China’s dams did not cause our drought, Mekong nations say – but they ask for transparency

  • No proof region’s worst drought in 50 years was result of Chinese dam-building, but China provided inadequate water data, neighbours say
  • Southeast Asian countries show backing for China as they balance the matter against economic realities, according to observers
Laos
An intergovernmental organisation managing Southeast Asia’s Mekong River has called for greater transparency in China’s water data, despite denying allegations that big dams in southern China have caused massive droughts in downstream countries.

The Mekong River Commission – representing Laos, Cambodia, Vietnam and Thailand – has issued a 13-page statement in response to new US government-funded research claiming China had deliberately held back a large amount of water, affecting the livelihoods of millions of people downstream in the past year.

It has threatened to reignite a long-running debate over China’s controversial dam-building in the region and its delicate ties with Southeast Asian neighbours, against a backdrop of the devastating coronavirus pandemic and Beijing’s intensifying rivalry with Washington, pundits and environmentalists say.

According to Yu Xiaogang, an environmentalist in the southern Chinese province of Yunnan, simmering tensions between Beijing and the Mekong River countries and 10-member Association of Southeast Asian Nations (Asean) meant that China’s dam construction required careful management.

“Dam building has been a contentious issue along the Mekong due to growing environmental awareness, and it has posed a dilemma for China in balancing its economic interests and relations with local governments and communities,” he said.

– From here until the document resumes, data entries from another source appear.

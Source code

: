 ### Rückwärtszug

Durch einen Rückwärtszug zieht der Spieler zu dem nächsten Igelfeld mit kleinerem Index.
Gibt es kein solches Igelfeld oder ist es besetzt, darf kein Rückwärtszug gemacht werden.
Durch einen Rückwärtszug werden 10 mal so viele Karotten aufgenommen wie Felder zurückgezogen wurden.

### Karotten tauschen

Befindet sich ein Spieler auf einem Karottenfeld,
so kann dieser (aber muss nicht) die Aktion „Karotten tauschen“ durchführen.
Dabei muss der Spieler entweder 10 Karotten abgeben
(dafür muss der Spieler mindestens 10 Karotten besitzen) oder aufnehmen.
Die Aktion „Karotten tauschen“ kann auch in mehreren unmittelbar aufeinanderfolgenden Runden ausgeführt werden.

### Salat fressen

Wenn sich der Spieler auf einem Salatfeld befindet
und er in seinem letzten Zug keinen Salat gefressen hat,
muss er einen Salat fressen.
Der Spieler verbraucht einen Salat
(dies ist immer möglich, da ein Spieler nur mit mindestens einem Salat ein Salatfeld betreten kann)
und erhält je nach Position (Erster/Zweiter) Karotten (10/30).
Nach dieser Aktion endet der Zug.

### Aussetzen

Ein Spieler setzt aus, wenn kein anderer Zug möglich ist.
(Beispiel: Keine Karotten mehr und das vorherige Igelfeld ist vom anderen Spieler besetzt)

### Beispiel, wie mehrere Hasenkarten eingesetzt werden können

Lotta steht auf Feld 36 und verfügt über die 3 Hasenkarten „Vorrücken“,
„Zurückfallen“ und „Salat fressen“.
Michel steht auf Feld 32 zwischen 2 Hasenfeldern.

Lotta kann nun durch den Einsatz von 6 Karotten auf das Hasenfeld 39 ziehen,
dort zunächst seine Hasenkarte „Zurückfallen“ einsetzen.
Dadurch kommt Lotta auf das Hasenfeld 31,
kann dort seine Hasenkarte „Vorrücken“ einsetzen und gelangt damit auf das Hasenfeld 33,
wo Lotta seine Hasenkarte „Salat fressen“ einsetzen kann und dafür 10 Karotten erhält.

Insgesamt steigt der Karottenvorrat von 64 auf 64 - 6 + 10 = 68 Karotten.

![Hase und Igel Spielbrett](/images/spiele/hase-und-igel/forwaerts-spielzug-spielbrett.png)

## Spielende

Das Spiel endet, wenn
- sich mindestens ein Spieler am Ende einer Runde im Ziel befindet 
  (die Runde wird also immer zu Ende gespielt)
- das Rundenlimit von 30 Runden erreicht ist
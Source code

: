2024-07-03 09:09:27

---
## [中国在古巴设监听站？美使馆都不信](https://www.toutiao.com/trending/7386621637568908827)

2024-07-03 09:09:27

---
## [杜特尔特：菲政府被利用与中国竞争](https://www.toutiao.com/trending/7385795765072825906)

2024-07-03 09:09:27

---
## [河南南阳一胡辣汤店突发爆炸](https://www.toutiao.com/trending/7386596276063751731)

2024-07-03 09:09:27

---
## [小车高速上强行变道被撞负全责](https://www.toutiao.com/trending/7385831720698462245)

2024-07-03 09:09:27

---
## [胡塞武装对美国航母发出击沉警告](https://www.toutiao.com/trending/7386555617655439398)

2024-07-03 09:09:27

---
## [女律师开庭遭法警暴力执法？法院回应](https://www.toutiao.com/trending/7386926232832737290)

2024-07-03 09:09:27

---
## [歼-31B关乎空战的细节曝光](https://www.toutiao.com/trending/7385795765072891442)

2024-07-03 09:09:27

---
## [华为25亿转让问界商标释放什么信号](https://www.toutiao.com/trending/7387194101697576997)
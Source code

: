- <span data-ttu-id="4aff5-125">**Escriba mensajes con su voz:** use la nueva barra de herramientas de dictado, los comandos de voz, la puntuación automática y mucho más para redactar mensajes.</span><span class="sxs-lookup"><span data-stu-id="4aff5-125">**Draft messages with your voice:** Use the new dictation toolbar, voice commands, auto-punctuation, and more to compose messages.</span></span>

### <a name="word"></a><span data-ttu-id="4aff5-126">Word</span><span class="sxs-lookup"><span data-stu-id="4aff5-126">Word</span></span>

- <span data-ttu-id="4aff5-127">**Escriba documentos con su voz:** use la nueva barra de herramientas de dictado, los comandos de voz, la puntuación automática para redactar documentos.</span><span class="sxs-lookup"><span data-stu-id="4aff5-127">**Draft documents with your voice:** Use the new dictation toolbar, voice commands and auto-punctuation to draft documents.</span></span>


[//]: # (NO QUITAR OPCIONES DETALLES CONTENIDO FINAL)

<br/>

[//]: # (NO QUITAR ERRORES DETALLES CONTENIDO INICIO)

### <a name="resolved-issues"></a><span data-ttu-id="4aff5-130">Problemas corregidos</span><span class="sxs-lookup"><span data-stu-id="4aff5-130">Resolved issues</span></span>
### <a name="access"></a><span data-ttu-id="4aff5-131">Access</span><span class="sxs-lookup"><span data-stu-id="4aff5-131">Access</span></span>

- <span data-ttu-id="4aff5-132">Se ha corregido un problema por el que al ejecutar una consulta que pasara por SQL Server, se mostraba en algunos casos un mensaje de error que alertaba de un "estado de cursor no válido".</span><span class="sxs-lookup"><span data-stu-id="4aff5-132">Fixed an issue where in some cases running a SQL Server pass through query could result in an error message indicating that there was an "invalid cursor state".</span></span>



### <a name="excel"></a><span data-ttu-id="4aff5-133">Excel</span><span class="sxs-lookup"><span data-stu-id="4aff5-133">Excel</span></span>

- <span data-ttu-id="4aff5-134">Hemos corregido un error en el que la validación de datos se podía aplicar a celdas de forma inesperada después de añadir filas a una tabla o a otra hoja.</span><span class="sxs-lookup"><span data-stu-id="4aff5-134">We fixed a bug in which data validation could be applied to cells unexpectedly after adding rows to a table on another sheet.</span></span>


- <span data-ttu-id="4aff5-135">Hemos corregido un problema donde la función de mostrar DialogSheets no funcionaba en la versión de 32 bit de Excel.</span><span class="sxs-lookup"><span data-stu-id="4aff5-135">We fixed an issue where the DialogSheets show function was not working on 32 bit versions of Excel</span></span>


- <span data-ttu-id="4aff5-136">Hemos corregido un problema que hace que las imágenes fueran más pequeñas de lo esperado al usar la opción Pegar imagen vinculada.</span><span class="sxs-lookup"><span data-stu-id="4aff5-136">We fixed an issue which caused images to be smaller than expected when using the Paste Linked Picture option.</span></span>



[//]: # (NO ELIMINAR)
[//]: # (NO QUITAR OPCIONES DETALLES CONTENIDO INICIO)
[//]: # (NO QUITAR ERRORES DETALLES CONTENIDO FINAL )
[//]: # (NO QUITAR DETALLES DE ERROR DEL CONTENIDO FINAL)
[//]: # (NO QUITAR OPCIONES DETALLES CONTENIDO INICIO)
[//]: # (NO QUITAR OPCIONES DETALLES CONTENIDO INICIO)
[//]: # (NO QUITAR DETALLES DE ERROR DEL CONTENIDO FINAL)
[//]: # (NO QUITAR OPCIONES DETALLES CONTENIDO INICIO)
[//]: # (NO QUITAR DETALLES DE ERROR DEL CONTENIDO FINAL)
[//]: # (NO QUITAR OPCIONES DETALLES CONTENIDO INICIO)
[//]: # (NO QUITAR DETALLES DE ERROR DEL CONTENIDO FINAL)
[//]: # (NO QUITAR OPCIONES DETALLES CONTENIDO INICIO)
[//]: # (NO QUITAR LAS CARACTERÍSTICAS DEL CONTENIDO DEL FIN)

Based on satellite date measuring “surface wetness”, this month’s study by Eyes on Earth, a research and consulting company specialising in water resources, found that there were above-average water flows in Yunnan, where the upstream Mekong is known as Lancang River, during the May-to-October wet season last year.

But water levels at a gauge at Chiang Saen in northern Thailand, the closest station to China, were at their lowest in more than 50 years, according to data provided by the commission.

Citing its findings, Brian Eyler, Southeast Asia programme director of the Stimson Centre, a Washington-based think tank, blamed the construction of a cascade of dams in China since the 1990s, which he said had effectively “turned off the tap on the Mekong River”.

The study has added to distrust and unease among people living along the 4,300km Mekong, amid suspicions over Beijing’s expanding strategic and economic footprints.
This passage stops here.